— TASK —
Wherever the word "Validation" occurs in the lines below, copy the whole line.

— RECORDS SUPPLIED —
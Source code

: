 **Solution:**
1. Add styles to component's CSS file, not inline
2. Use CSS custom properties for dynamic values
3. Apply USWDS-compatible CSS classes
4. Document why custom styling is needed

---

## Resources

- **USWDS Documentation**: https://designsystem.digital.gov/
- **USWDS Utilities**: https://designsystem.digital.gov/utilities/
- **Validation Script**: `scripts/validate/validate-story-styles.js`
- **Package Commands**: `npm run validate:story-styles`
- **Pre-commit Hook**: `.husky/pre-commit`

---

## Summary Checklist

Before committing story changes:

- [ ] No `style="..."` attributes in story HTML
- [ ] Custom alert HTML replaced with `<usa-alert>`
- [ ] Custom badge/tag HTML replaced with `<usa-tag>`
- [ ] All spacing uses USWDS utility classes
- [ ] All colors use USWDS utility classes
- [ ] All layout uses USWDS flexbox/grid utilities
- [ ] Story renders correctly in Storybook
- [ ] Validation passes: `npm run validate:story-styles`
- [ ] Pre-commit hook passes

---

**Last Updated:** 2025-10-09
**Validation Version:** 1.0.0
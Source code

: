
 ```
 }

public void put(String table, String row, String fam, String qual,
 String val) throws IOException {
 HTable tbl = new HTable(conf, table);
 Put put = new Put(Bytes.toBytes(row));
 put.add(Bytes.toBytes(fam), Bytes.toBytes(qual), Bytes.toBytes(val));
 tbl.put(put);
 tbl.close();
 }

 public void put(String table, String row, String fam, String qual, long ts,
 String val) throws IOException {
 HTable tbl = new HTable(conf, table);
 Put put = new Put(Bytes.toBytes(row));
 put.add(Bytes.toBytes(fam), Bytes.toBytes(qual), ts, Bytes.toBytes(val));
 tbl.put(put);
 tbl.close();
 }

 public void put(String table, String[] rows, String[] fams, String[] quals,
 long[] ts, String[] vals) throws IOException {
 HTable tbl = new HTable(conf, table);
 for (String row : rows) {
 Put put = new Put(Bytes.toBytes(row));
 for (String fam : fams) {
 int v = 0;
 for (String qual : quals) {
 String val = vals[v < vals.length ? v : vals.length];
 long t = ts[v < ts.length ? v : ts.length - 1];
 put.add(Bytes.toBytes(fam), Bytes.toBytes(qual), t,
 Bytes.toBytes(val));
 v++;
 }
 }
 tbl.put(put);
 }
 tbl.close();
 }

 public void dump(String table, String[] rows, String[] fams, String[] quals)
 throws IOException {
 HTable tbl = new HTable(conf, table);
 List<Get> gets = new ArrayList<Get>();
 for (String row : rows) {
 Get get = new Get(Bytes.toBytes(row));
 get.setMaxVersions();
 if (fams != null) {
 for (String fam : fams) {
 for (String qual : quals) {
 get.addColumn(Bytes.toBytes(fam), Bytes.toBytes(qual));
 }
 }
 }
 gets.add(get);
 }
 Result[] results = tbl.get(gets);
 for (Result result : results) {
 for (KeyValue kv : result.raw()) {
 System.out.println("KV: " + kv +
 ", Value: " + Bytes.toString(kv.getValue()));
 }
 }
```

— TASK RESPONSE —
- **Validation Script**: `scripts/validate/validate-story-styles.js`
- [ ] Validation passes: `npm run validate:story-styles`
**Validation Version:** 1.0.0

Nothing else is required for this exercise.